Five doctors at the hospital told the family to just make Lena as comfortable as possible because that was all that could be done for her at that point. The most recent Lynn physician they had consulted was a Boston surgeon specializing in scrofula, but his efforts didn’t help either, so the parents then took their daughter to a lady physician who treated her for 15 months. While she relieved Lena’s suffering somewhat, no cure was accomplished.

Then we resorted to patent medicines. She took nearly two hundred bottles of one remedy in fifteen months, and followed this with forty bottles of another. As she continued to fail … Dr. R. W. Lougee was sent to us. … Upon taking Dr. Lougee’s Vitalizing Compound she began at once to improve, and our pardonable skepticism as to its great virtues was speedily removed. Soon the ulcers began to heal and the cavities to fill with new and healthy tissue, built up by this truly wonderful remedy. To-day nothing remains to indicate the frightful condition of which we have spoken … Her recovery is looked upon … as little short of a miracle, and our gratitude to Dr. Lougee for his agency in that blessed consummation is unspeakable. We hope the knowledge of his great specific, rightly named the Vitalizing Compound, may be spread far and wide. … Our residence is 677 Boston street. We will be pleased to answer all inquiries.
                                                              Mr. R. C. Judkins.
                                                              Mrs. R. C. Judkins.

Label on the bottle's back side.
Label on the bottle's back side.

To keep this miracle in the minds of every shopper, the big green bottle of Vitalizing Compound was adorned with an equally large label featuring a striking image of a healthy, vibrant Lena Judkins preparing to place a floral crown on the head of the venerable, seated doctor. In equally dramatic and varied Victorian type styles the message surrounding the trademarked image read,

Dr.

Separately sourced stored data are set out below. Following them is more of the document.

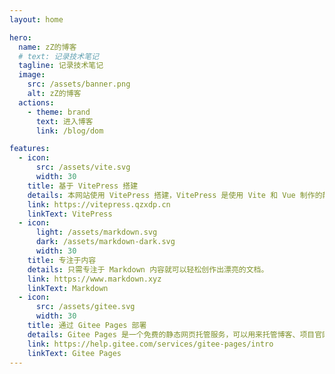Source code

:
 ```yaml
---
layout: home

hero:
  name: zZ的博客
  # text: 记录技术笔记
  tagline: 记录技术笔记
  image:
    src: /assets/banner.png
    alt: zZ的博客
  actions:
    - theme: brand
      text: 进入博客
      link: /blog/dom

features:
  - icon:
      src: /assets/vite.svg
      width: 30
    title: 基于 VitePress 搭建
    details: 本网站使用 VitePress 搭建，VitePress 是使用 Vite 和 Vue 制作的静态网站生成器
    link: https://vitepress.qzxdp.cn
    linkText: VitePress
  - icon:
      light: /assets/markdown.svg
      dark: /assets/markdown-dark.svg
      width: 30
    title: 专注于内容
    details: 只需专注于 Markdown 内容就可以轻松创作出漂亮的文档。
    link: https://www.markdown.xyz
    linkText: Markdown
  - icon:
      src: /assets/gitee.svg
      width: 30
    title: 通过 Gitee Pages 部署
    details: Gitee Pages 是一个免费的静态网页托管服务，可以用来托管博客、项目官网等静态网页。
    link: https://help.gitee.com/services/gitee-pages/intro
    linkText: Gitee Pages
---
```

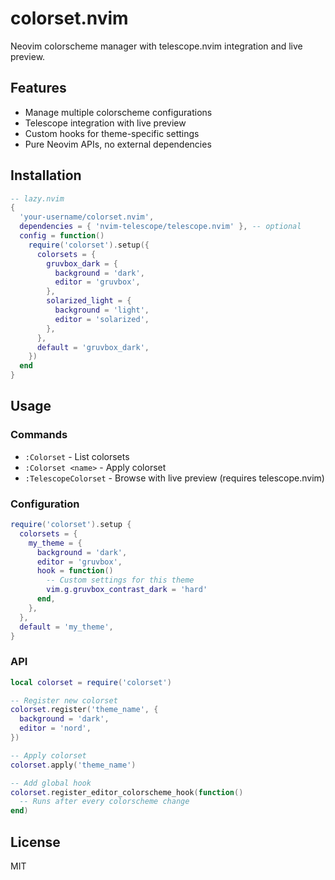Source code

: # colorset.nvim

Neovim colorscheme manager with telescope.nvim integration and live preview.

## Features

- Manage multiple colorscheme configurations
- Telescope integration with live preview
- Custom hooks for theme-specific settings
- Pure Neovim APIs, no external dependencies

## Installation

```lua
-- lazy.nvim
{
  'your-username/colorset.nvim',
  dependencies = { 'nvim-telescope/telescope.nvim' }, -- optional
  config = function()
    require('colorset').setup({
      colorsets = {
        gruvbox_dark = {
          background = 'dark',
          editor = 'gruvbox',
        },
        solarized_light = {
          background = 'light',
          editor = 'solarized',
        },
      },
      default = 'gruvbox_dark',
    })
  end
}
```

## Usage

### Commands
- `:Colorset` - List colorsets
- `:Colorset <name>` - Apply colorset
- `:TelescopeColorset` - Browse with live preview (requires telescope.nvim)

### Configuration

```lua
require('colorset').setup {
  colorsets = {
    my_theme = {
      background = 'dark',
      editor = 'gruvbox',
      hook = function()
        -- Custom settings for this theme
        vim.g.gruvbox_contrast_dark = 'hard'
      end,
    },
  },
  default = 'my_theme',
}
```

### API

```lua
local colorset = require('colorset')

-- Register new colorset
colorset.register('theme_name', {
  background = 'dark',
  editor = 'nord',
})

-- Apply colorset
colorset.apply('theme_name')

-- Add global hook
colorset.register_editor_colorscheme_hook(function()
  -- Runs after every colorscheme change
end)
```

## License

MIT
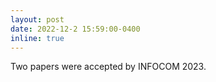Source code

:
 ```yaml
---
layout: post
date: 2022-12-2 15:59:00-0400
inline: true
---
```


Two papers were accepted by INFOCOM 2023.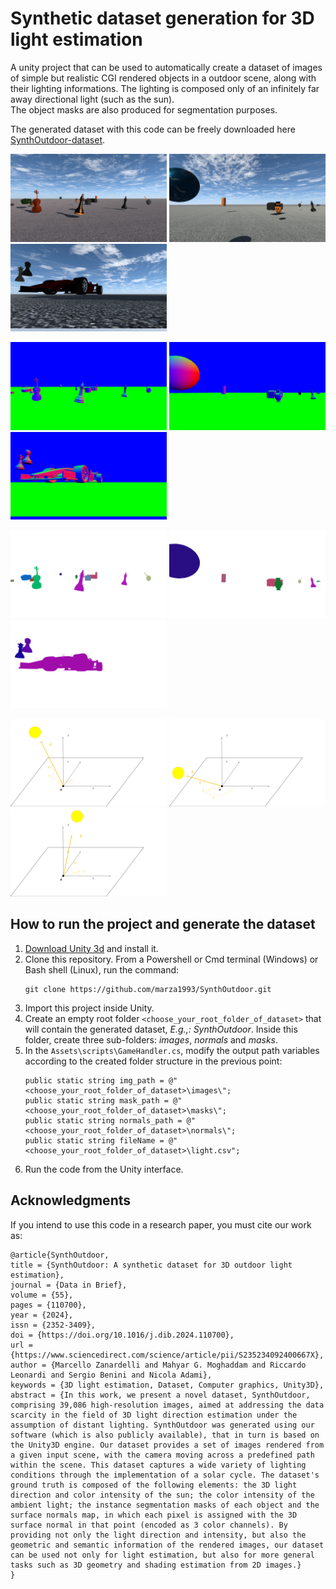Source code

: # Synthetic dataset generation for 3D light estimation
A unity project that can be used to automatically create a dataset of images of simple but realistic CGI rendered objects in a outdoor scene, along with their lighting informations. The lighting is composed only of an infinitely far away directional light (such as the sun). </br>
The object masks are also produced for segmentation purposes.

The generated dataset with this code can be freely downloaded here [SynthOutdoor-dataset](https://www.scidb.cn/en/detail?dataSetId=304a5d88dba04226957b6215c171c0c2).


<p float="center">
  <img src="./imgs/syn1.png" width="250" />
  <img src="./imgs/syn2.png" width="250" /> 
  <img src="./imgs/syn3.png" width="250" />
</p>

<p float="center">
  <img src="./imgs/normals1.png" width="250" />
  <img src="./imgs/normals2.png" width="250" /> 
  <img src="./imgs/normals3.png" width="250" />
</p>

<p float="center">
  <img src="./imgs/mask1.png" width="250" />
  <img src="./imgs/mask2.png" width="250" /> 
  <img src="./imgs/mask3.png" width="250" />
</p>

<p float="center">
  <img src="./imgs/light1.png" width="250" />
  <img src="./imgs/light2.png" width="250" /> 
  <img src="./imgs/light3.png" width="250" />
</p>


## How to run the project and generate the dataset
1. [Download Unity 3d](https://unity.com/products) and install it.
2. Clone this repository. From a Powershell or Cmd terminal (Windows) or Bash shell (Linux), run the command:
   ```
   git clone https://github.com/marza1993/SynthOutdoor.git
   ```
3. Import this project inside Unity.
4. Create an empty root folder `<choose_your_root_folder_of_dataset>` that will contain the generated dataset, *E.g.,: SynthOutdoor*. Inside this folder, create three sub-folders: *images*, *normals* and *masks*.
5. In the `Assets\scripts\GameHandler.cs`, modify the output path variables according to the created folder structure in the previous point:
    ```
    public static string img_path = @"<choose_your_root_folder_of_dataset>\images\";
    public static string mask_path = @"<choose_your_root_folder_of_dataset>\masks\";
    public static string normals_path = @"<choose_your_root_folder_of_dataset>\normals\";
    public static string fileName = @"<choose_your_root_folder_of_dataset>\light.csv";
    ```
 6. Run the code from the Unity interface.

## Acknowledgments
If you intend to use this code in a research paper, you must cite our work as:


```
@article{SynthOutdoor,
title = {SynthOutdoor: A synthetic dataset for 3D outdoor light estimation},
journal = {Data in Brief},
volume = {55},
pages = {110700},
year = {2024},
issn = {2352-3409},
doi = {https://doi.org/10.1016/j.dib.2024.110700},
url = {https://www.sciencedirect.com/science/article/pii/S235234092400667X},
author = {Marcello Zanardelli and Mahyar G. Moghaddam and Riccardo Leonardi and Sergio Benini and Nicola Adami},
keywords = {3D light estimation, Dataset, Computer graphics, Unity3D},
abstract = {In this work, we present a novel dataset, SynthOutdoor, comprising 39,086 high-resolution images, aimed at addressing the data scarcity in the field of 3D light direction estimation under the assumption of distant lighting. SynthOutdoor was generated using our software (which is also publicly available), that in turn is based on the Unity3D engine. Our dataset provides a set of images rendered from a given input scene, with the camera moving across a predefined path within the scene. This dataset captures a wide variety of lighting conditions through the implementation of a solar cycle. The dataset's ground truth is composed of the following elements: the 3D light direction and color intensity of the sun; the color intensity of the ambient light; the instance segmentation masks of each object and the surface normals map, in which each pixel is assigned with the 3D surface normal in that point (encoded as 3 color channels). By providing not only the light direction and intensity, but also the geometric and semantic information of the rendered images, our dataset can be used not only for light estimation, but also for more general tasks such as 3D geometry and shading estimation from 2D images.}
}
```


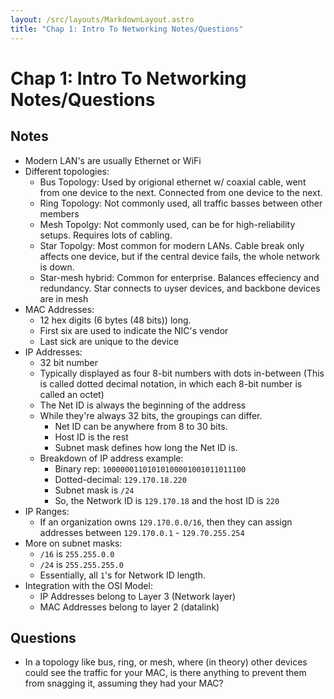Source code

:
 ```yaml
---
layout: /src/layouts/MarkdownLayout.astro
title: "Chap 1: Intro To Networking Notes/Questions"
---
```

# Chap 1: Intro To Networking Notes/Questions

## Notes

* Modern LAN's are usually Ethernet or WiFi
* Different topologies:
  * Bus Topology: Used by origional ethernet w/ coaxial cable, went from one device to the next. Connected from one device to the next.
  * Ring Topology: Not commonly used, all traffic basses between other members
  * Mesh Topolgy: Not commonly used, can be for high-reliability setups. Requires lots of cabling.
  * Star Topolgy: Most common for modern LANs. Cable break only affects one device, but if the central device fails, the whole network is down.
  * Star-mesh hybrid: Common for enterprise. Balances effeciency and redundancy. Star connects to uyser devices, and backbone devices are in mesh
* MAC Addresses:
  * 12 hex digits (6 bytes (48 bits)) long.
  * First six are used to indicate the NIC's vendor
  * Last sick are unique to the device
* IP Addresses:
  * 32 bit number
  * Typically displayed as four 8-bit numbers with dots in-between (This is called dotted decimal notation, in which each 8-bit number is called an octet)
  * The Net ID is always the beginning of the address
  * While they're always 32 bits, the groupings can differ.
    * Net ID can be anywhere from 8 to 30 bits.
    * Host ID is the rest
    * Subnet mask defines how long the Net ID is.
  * Breakdown of IP address example:
    * Binary rep: `10000001101010100001001011011100`
    * Dotted-decimal: `129.170.18.220`
    * Subnet mask is `/24`
    * So, the Network ID is `129.170.18` and the host ID is `220`
* IP Ranges:
  * If an organization owns `129.170.0.0/16`, then they can assign addresses between `129.170.0.1` - `129.70.255.254`
* More on subnet masks:
  * `/16` is `255.255.0.0`
  * `/24` is `255.255.255.0`
  * Essentially, all `1`'s for Network ID length.
* Integration with the OSI Model:
  * IP Addresses belong to Layer 3 (Network layer)
  * MAC Addresses belong to layer 2 (datalink)

## Questions

* In a topology like bus, ring, or mesh, where (in theory) other devices could see the traffic for your MAC, is there anything to prevent them from snagging it, assuming they had your MAC?
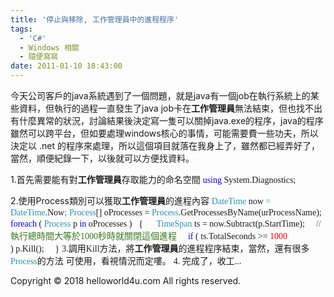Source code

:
 ```yaml
---
title: '停止與移除, 工作管理員中的進程程序'
tags:
  - 'C#'
  - Windows 相關
  - 隨便寫寫
date: 2011-01-10 18:43:00
---
```


今天公司客戶的java系統遇到了一個問題，就是java有一個job在執行系統上的某些資料，但執行的過程一直發生了java job卡在**工作管理員**無法結束，但也找不出有什麼異常的狀況，討論結果後決定寫一隻可以關掉java.exe的程序，java的程序雖然可以跨平台，但如要處理windows核心的事情，可能需要費一些功夫，所以決定以 .net 的程序來處理，所以這個項目就落在我身上了，雖然都已經弄好了，當然，順便紀錄一下，以後就可以方便找資料。

1.首先需要能有對**工作管理員**存取能力的命名空間
<span lang="EN-US" style="color: blue; font-family: ²Ó©úÅé;">using</span><span lang="EN-US" style="font-family: ²Ó©úÅé;"> System.Diagnostics;</span>

2.使用Process類別可以獲取**工作管理員**的進程內容
<span lang="EN-US" style="color: #2b91af; font-family: ²Ó©úÅé;">DateTime </span><span lang="EN-US" style="font-family: ²Ó©úÅé;">now</span><span lang="EN-US" style="color: #2b91af; font-family: ²Ó©úÅé;">&nbsp;= DateTime</span><span lang="EN-US" style="font-family: ²Ó©úÅé;">.Now</span><span lang="EN-US" style="color: #2b91af; font-family: ²Ó©úÅé;">;</span>
<span lang="EN-US" style="color: #2b91af; font-family: ²Ó©úÅé;">Process</span><span lang="EN-US" style="font-family: ²Ó©úÅé;">[] oProcesses = <span style="color: #2b91af;">Process</span>.GetProcessesByName(urProcessName);</span>
<span lang="EN-US" style="font-family: ²Ó©úÅé;"><span lang="EN-US" style="color: blue; font-family: ²Ó©úÅé;">foreach</span><span lang="EN-US" style="font-family: ²Ó©úÅé;"> ( <span style="color: #2b91af;">Process</span> p <span style="color: blue;">in</span> oProcesses )&nbsp;</span></span><span class="Apple-style-span" style="font-family: ²Ó©úÅé;">&nbsp;</span>
<span class="Apple-style-span" style="font-family: ²Ó©úÅé;">{&nbsp;</span>
<span lang="EN-US" style="font-family: ²Ó©úÅé;">&nbsp;&nbsp; &nbsp;</span><span lang="EN-US" style="color: #2b91af; font-family: ²Ó©úÅé;">TimeSpan</span><span lang="EN-US" style="font-family: ²Ó©úÅé;"> ts = now.Subtract(p.StartTime);</span>
<span lang="EN-US" style="font-family: ²Ó©úÅé;">&nbsp;&nbsp; &nbsp;<span class="Apple-style-span" style="color: #38761d;">//執行總時間大等於1000秒時就關閉這個進程</span></span>
<span class="Apple-style-span" style="font-family: ²Ó©úÅé;">&nbsp;&nbsp; &nbsp;</span><span class="Apple-style-span" style="font-family: ²Ó©úÅé;"><span lang="EN-US" style="color: blue; font-family: ²Ó©úÅé;">if</span><span lang="EN-US" style="font-family: ²Ó©úÅé;"> ( ts.TotalSeconds &gt;= <span class="Apple-style-span" style="background-color: white;"><span class="Apple-style-span" style="color: red;">1000</span></span> )</span>&nbsp;p.Kill();</span><span class="Apple-style-span" style="font-family: ²Ó©úÅé;">&nbsp;&nbsp; &nbsp;</span>
<span class="Apple-style-span" style="font-family: ²Ó©úÅé;">}</span>
<span class="Apple-style-span" style="font-family: ²Ó©úÅé;">
</span>
<span lang="EN-US" style="font-family: ²Ó©úÅé;">3.調用Kill方法，將</span>**工作管理員**<span class="Apple-style-span" style="font-family: ²Ó©úÅé;">的進程程序結束，當然，還有很多</span><span class="Apple-style-span" style="color: #2b91af; font-family: ²Ó©úÅé;">Process</span><span class="Apple-style-span" style="font-family: ²Ó©úÅé;">的方法</span>
<span class="Apple-style-span" style="font-family: ²Ó©úÅé;">可使用，看視情況而定嘍。</span>
<span class="Apple-style-span" style="font-family: ²Ó©úÅé;">
</span>
<span class="Apple-style-span" style="font-family: ²Ó©úÅé;">4\. 完成了，收工...</span>
<span class="Apple-style-span" style="font-family: ²Ó©úÅé;">
</span><div class="blogger-post-footer">Copyright © 2018 helloworld4u.com All rights reserved.</div>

Lougee Your Vitalizing Compound Saved My Life.

Lena’s parents had twice suffered the devastating loss of their other two children within the first two years of life; they were frantic to keep their teenage daughter Lena alive, and by their observations, it seemed that Lougee's Vitalizing Compound succeeded where all others had failed – Lena had healed! Their glowing testimonial of gratitude concluded with the final praise, “Is it not eminently fitting that our daughter, whose life he has thus saved, should crown the aged physician with an immortal wreath of honor?” Lena and Dr. Lougee would live on forever in the drawing on the label.

Unfortunately, from the outset, the Welch’s new medicine business sputtered, despite the miracles it performed upon Lena. Sales and cures came in fits and spurts, while expenses, especially from advertising, oozed steadily like a festering wound. There were occasional customers that said they received some benefit from the medicines, but more letters came in  from those who did not and were looking for their money back. The money was returned to a semi-literate man from Ossippee, New Hampshire, who had written,

I baut this bottle full of your Medicine and they gave me one trial bottle down to rochester on the fair ground[. I] carred it home and took it acording to Derections the man that sold it to me Booked my name and residence and all and thare was a soap man with him[.] they both told me to take it and if it did not do me any good they would return the money if I sent them the bottle to Dr Lougee Lynn Mass. I took both bottles and I want [wasn’t] so well as I ws when I begun to take … .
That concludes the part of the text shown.